TASK ITEM:
Work through the data below and give the number of lines holding "change", nothing more.

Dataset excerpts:
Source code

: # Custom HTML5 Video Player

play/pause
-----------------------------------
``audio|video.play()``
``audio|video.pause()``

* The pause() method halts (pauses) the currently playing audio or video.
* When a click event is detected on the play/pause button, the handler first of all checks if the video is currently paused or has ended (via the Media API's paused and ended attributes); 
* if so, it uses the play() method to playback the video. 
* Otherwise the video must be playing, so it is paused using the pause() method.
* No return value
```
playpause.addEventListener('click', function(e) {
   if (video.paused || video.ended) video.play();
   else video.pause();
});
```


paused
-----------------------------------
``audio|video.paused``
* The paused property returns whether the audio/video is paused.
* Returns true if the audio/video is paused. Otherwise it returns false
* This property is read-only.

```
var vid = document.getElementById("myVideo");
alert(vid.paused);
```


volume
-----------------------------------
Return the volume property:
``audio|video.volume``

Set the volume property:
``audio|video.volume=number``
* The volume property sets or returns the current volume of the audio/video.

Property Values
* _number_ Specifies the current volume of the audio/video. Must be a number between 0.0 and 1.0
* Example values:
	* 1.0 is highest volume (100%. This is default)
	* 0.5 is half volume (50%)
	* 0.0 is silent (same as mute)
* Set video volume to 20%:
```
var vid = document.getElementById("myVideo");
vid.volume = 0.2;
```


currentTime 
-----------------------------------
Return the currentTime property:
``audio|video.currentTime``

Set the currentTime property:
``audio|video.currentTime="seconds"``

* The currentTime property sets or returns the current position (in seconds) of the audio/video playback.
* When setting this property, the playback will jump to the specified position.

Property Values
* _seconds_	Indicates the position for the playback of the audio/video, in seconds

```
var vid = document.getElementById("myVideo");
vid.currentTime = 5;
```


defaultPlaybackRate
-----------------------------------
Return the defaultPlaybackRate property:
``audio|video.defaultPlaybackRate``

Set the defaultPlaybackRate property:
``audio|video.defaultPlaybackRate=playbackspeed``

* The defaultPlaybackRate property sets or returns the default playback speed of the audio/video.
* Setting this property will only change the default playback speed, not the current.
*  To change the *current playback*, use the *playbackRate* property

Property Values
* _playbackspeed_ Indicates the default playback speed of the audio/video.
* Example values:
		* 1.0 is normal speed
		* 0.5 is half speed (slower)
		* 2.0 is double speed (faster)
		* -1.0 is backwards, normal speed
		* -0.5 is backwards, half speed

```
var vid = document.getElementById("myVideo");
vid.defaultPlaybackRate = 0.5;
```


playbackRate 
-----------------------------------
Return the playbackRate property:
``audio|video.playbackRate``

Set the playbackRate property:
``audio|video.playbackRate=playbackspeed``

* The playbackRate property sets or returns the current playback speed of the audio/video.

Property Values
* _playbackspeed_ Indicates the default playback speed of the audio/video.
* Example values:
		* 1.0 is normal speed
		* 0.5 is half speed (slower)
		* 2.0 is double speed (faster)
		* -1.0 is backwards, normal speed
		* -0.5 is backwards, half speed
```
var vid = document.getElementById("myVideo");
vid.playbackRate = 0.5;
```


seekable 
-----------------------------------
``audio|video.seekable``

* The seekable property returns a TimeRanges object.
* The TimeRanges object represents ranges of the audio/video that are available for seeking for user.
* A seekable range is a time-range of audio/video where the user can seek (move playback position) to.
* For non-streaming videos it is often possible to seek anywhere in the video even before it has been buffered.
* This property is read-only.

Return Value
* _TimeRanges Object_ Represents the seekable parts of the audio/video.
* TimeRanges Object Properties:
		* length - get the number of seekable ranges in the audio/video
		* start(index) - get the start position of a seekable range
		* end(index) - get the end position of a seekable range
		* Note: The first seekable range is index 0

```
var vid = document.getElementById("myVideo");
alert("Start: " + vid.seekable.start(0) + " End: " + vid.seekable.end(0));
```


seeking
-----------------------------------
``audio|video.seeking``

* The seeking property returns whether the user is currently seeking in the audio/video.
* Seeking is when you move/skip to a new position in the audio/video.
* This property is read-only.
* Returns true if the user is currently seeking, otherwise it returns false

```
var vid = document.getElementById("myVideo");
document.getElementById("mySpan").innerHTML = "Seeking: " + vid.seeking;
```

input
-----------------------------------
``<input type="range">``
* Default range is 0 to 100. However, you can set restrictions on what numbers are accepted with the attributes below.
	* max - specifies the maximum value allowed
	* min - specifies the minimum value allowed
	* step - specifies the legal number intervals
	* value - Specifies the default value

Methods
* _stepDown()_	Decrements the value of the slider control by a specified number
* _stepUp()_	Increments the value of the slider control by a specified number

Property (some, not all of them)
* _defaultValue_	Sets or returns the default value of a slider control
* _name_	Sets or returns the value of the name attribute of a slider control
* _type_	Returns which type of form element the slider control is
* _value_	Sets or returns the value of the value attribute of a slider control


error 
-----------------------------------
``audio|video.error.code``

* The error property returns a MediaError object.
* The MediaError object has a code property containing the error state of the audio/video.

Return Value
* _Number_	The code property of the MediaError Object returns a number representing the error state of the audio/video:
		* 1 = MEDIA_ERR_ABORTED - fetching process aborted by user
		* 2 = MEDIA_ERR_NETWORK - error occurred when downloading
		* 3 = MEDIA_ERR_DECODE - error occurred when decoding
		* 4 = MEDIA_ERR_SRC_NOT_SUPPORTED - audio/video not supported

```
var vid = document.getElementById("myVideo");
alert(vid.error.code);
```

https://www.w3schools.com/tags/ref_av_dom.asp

ANSWER BOX:
2